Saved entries
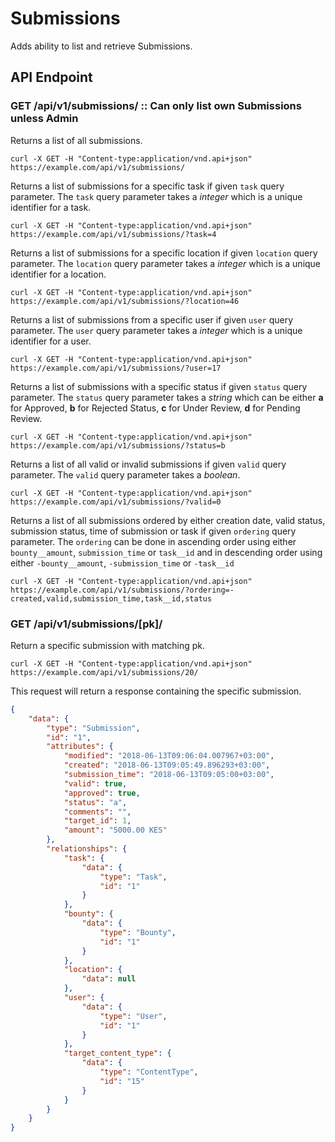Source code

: # Submissions

Adds ability to list and retrieve Submissions.

## API Endpoint

### GET /api/v1/submissions/ :: **Can only list own Submissions unless Admin**

Returns a list of all submissions.

```console
curl -X GET -H "Content-type:application/vnd.api+json" https://example.com/api/v1/submissions/
```

Returns a list of submissions for a specific task if given `task` query parameter. The `task` query parameter takes a *integer* which is a unique identifier for a task.

```console
curl -X GET -H "Content-type:application/vnd.api+json" https://example.com/api/v1/submissions/?task=4
```

Returns a list of submissions for a specific location if given `location` query parameter. The `location` query parameter takes a *integer* which is a unique identifier for a location.

```console
curl -X GET -H "Content-type:application/vnd.api+json" https://example.com/api/v1/submissions/?location=46
```

Returns a list of submissions from a specific user if given `user` query parameter. The `user` query parameter takes a *integer* which is a unique identifier for a user.

```console
curl -X GET -H "Content-type:application/vnd.api+json" https://example.com/api/v1/submissions/?user=17
```

Returns a list of submissions with a specific status if given `status` query parameter. The `status` query parameter takes a *string* which can be either **a** for Approved, **b** for Rejected Status, **c** for Under Review, **d** for Pending Review.

```console
curl -X GET -H "Content-type:application/vnd.api+json" https://example.com/api/v1/submissions/?status=b
```

Returns a list of all valid or invalid submissions if given `valid` query parameter. The `valid` query parameter takes a *boolean*.

```console
curl -X GET -H "Content-type:application/vnd.api+json" https://example.com/api/v1/submissions/?valid=0
```

Returns a list of all submissions ordered by either creation date, valid status, submission status, time of submission or task if given `ordering` query parameter. The `ordering` can be done in ascending order using either `bounty__amount`, `submission_time` or `task__id` and in descending order using either `-bounty__amount`, `-submission_time` or `-task__id`

```console
curl -X GET -H "Content-type:application/vnd.api+json" https://example.com/api/v1/submissions/?ordering=-created,valid,submission_time,task__id,status
```

### GET /api/v1/submissions/[pk]/

Return a specific submission with matching pk.

```console
curl -X GET -H "Content-type:application/vnd.api+json" https://example.com/api/v1/submissions/20/
```

This request will return a response containing the specific submission.

```json
{
    "data": {
        "type": "Submission",
        "id": "1",
        "attributes": {
            "modified": "2018-06-13T09:06:04.007967+03:00",
            "created": "2018-06-13T09:05:49.896293+03:00",
            "submission_time": "2018-06-13T09:05:00+03:00",
            "valid": true,
            "approved": true,
            "status": "a",
            "comments": "",
            "target_id": 1,
            "amount": "5000.00 KES"
        },
        "relationships": {
            "task": {
                "data": {
                    "type": "Task",
                    "id": "1"
                }
            },
            "bounty": {
                "data": {
                    "type": "Bounty",
                    "id": "1"
                }
            },
            "location": {
                "data": null
            },
            "user": {
                "data": {
                    "type": "User",
                    "id": "1"
                }
            },
            "target_content_type": {
                "data": {
                    "type": "ContentType",
                    "id": "15"
                }
            }
        }
    }
}
```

__What you need to do__
The lines to return are those in the entries above that include "either".

__Task answer__
Returns a list of submissions with a specific status if given `status` query parameter. The `status` query parameter takes a *string* which can be either **a** for Approved, **b** for Rejected Status, **c** for Under Review, **d** for Pending Review.
Returns a list of all submissions ordered by either creation date, valid status, submission status, time of submission or task if given `ordering` query parameter. The `ordering` can be done in ascending order using either `bounty__amount`, `submission_time` or `task__id` and in descending order using either `-bounty__amount`, `-submission_time` or `-task__id`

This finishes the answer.